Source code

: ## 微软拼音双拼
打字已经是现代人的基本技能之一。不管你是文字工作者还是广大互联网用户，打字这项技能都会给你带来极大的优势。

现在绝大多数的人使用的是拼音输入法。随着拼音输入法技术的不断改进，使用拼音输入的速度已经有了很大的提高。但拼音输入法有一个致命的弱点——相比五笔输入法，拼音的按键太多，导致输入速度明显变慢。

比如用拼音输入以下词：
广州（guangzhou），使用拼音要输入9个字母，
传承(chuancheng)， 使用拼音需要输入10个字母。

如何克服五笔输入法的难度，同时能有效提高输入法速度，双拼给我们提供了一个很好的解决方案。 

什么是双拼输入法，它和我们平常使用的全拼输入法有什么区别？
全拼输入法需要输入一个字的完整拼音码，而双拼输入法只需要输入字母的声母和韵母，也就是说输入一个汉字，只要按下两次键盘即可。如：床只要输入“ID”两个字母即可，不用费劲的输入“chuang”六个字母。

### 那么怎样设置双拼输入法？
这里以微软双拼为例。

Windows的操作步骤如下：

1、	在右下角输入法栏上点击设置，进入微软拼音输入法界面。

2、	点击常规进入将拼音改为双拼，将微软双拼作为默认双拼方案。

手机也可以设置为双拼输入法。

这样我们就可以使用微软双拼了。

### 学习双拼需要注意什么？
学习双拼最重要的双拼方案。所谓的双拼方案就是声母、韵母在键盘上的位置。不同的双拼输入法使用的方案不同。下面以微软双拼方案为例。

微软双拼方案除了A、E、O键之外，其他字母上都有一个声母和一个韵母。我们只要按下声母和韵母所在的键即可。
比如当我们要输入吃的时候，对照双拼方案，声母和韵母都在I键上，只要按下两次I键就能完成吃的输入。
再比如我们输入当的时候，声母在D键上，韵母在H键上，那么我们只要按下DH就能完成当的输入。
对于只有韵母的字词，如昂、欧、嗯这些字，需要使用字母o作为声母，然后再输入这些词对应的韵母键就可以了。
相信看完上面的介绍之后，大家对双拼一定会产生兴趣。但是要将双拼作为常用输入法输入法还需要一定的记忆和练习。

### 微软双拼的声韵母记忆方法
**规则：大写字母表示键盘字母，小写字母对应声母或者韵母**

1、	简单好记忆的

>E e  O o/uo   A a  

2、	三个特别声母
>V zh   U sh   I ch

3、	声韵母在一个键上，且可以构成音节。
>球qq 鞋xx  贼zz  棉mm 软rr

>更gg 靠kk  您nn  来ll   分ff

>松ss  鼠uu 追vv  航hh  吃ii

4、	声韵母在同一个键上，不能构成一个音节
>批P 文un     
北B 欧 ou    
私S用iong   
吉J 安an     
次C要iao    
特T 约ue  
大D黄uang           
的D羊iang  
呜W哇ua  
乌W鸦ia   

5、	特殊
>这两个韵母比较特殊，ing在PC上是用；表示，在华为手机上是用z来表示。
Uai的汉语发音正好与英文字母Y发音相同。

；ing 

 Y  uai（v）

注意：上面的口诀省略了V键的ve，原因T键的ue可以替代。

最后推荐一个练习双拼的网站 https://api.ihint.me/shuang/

########

*Work to complete:*
Restate the full data above, keeping each word intact.

*Written answer:*
Source code

: ## 微软拼音双拼
打字已经是现代人的基本技能之一。不管你是文字工作者还是广大互联网用户，打字这项技能都会给你带来极大的优势。

现在绝大多数的人使用的是拼音输入法。随着拼音输入法技术的不断改进，使用拼音输入的速度已经有了很大的提高。但拼音输入法有一个致命的弱点——相比五笔输入法，拼音的按键太多，导致输入速度明显变慢。

比如用拼音输入以下词：
广州（guangzhou），使用拼音要输入9个字母，
传承(chuancheng)， 使用拼音需要输入10个字母。

如何克服五笔输入法的难度，同时能有效提高输入法速度，双拼给我们提供了一个很好的解决方案。 

什么是双拼输入法，它和我们平常使用的全拼输入法有什么区别？
全拼输入法需要输入一个字的完整拼音码，而双拼输入法只需要输入字母的声母和韵母，也就是说输入一个汉字，只要按下两次键盘即可。如：床只要输入“ID”两个字母即可，不用费劲的输入“chuang”六个字母。

### 那么怎样设置双拼输入法？
这里以微软双拼为例。

Windows的操作步骤如下：

1、	在右下角输入法栏上点击设置，进入微软拼音输入法界面。

2、	点击常规进入将拼音改为双拼，将微软双拼作为默认双拼方案。

手机也可以设置为双拼输入法。

这样我们就可以使用微软双拼了。

### 学习双拼需要注意什么？
学习双拼最重要的双拼方案。所谓的双拼方案就是声母、韵母在键盘上的位置。不同的双拼输入法使用的方案不同。下面以微软双拼方案为例。

微软双拼方案除了A、E、O键之外，其他字母上都有一个声母和一个韵母。我们只要按下声母和韵母所在的键即可。
比如当我们要输入吃的时候，对照双拼方案，声母和韵母都在I键上，只要按下两次I键就能完成吃的输入。
再比如我们输入当的时候，声母在D键上，韵母在H键上，那么我们只要按下DH就能完成当的输入。
对于只有韵母的字词，如昂、欧、嗯这些字，需要使用字母o作为声母，然后再输入这些词对应的韵母键就可以了。
相信看完上面的介绍之后，大家对双拼一定会产生兴趣。但是要将双拼作为常用输入法输入法还需要一定的记忆和练习。

### 微软双拼的声韵母记忆方法
**规则：大写字母表示键盘字母，小写字母对应声母或者韵母**

1、	简单好记忆的

>E e  O o/uo   A a  

2、	三个特别声母
>V zh   U sh   I ch

3、	声韵母在一个键上，且可以构成音节。
>球qq 鞋xx  贼zz  棉mm 软rr

>更gg 靠kk  您nn  来ll   分ff

>松ss  鼠uu 追vv  航hh  吃ii

4、	声韵母在同一个键上，不能构成一个音节
>批P 文un     
北B 欧 ou    
私S用iong   
吉J 安an     
次C要iao    
特T 约ue  
大D黄uang           
的D羊iang  
呜W哇ua  
乌W鸦ia   

5、	特殊
>这两个韵母比较特殊，ing在PC上是用；表示，在华为手机上是用z来表示。
Uai的汉语发音正好与英文字母Y发音相同。

；ing 

 Y  uai（v）

注意：上面的口诀省略了V键的ve，原因T键的ue可以替代。

最后推荐一个练习双拼的网站 https://api.ihint.me/shuang/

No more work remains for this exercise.